### ACTIVITY
Of all the lines in the records below, copy only those that contain the string "Learning".

### SUPPLIED MATERIAL
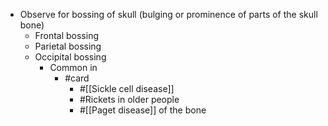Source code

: - Observe for bossing of skull (bulging or prominence of parts of the skull bone)
	- Frontal bossing
	- Parietal bossing
	- Occipital bossing
		- Common in
			- #card
				- #[[Sickle cell disease]]
				- #Rickets in older people
				- #[[Paget disease]] of the bone
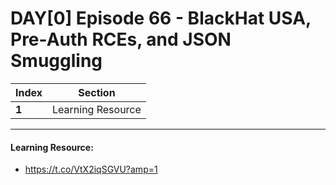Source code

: # DAY[0] Episode 66 - BlackHat USA, Pre-Auth RCEs, and JSON Smuggling

Index | Section
--- | ---
**1** | Learning Resource

___


#### Learning Resource: 

* https://t.co/VtX2iqSGVU?amp=1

### RESPONSE TO THE TASK
**1** | Learning Resource
#### Learning Resource: 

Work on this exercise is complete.